[Items from a data source]
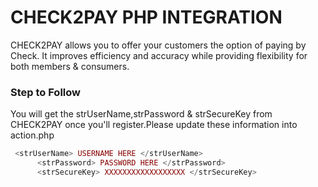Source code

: # CHECK2PAY PHP INTEGRATION

 CHECK2PAY allows you to offer your customers the option of paying by Check. It improves efficiency and accuracy while providing flexibility for both members & consumers.


### Step to Follow
You will get the strUserName,strPassword & strSecureKey from CHECK2PAY once you'll register.Please update these information into action.php

```php
 <strUserName> USERNAME HERE </strUserName>
      <strPassword> PASSWORD HERE </strPassword>
      <strSecureKey> XXXXXXXXXXXXXXXXXX </strSecureKey>
```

**What is being asked**
In the records above, how many lines contain the string "strUserName"? Only that number should be written.

**Exercise result**
2